- _AIM OF THE EXERCISE_
Beginning with the first line below, please repeat the material exactly, ending with the line that includes "# Return codes".
• • • •
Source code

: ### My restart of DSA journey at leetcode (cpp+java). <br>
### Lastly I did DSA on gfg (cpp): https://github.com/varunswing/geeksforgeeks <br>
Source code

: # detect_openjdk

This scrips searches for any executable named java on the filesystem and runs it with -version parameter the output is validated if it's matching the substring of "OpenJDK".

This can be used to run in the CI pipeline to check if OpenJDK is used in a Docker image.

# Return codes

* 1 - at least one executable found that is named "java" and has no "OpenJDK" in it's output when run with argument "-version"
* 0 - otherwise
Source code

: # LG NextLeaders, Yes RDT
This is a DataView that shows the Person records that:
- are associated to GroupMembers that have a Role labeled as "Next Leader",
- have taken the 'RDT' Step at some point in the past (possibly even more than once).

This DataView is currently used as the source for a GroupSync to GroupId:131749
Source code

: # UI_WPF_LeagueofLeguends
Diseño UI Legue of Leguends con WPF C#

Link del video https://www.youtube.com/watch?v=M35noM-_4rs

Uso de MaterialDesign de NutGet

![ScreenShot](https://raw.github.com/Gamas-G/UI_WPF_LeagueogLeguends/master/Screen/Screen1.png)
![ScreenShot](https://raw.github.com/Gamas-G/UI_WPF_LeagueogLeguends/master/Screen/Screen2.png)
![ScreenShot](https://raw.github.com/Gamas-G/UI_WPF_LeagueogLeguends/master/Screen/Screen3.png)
• • • •
- _COMPLETED TASK_
Source code

: ### My restart of DSA journey at leetcode (cpp+java). <br>
### Lastly I did DSA on gfg (cpp): https://github.com/varunswing/geeksforgeeks <br>
Source code

: # detect_openjdk

This scrips searches for any executable named java on the filesystem and runs it with -version parameter the output is validated if it's matching the substring of "OpenJDK".

This can be used to run in the CI pipeline to check if OpenJDK is used in a Docker image.

# Return codes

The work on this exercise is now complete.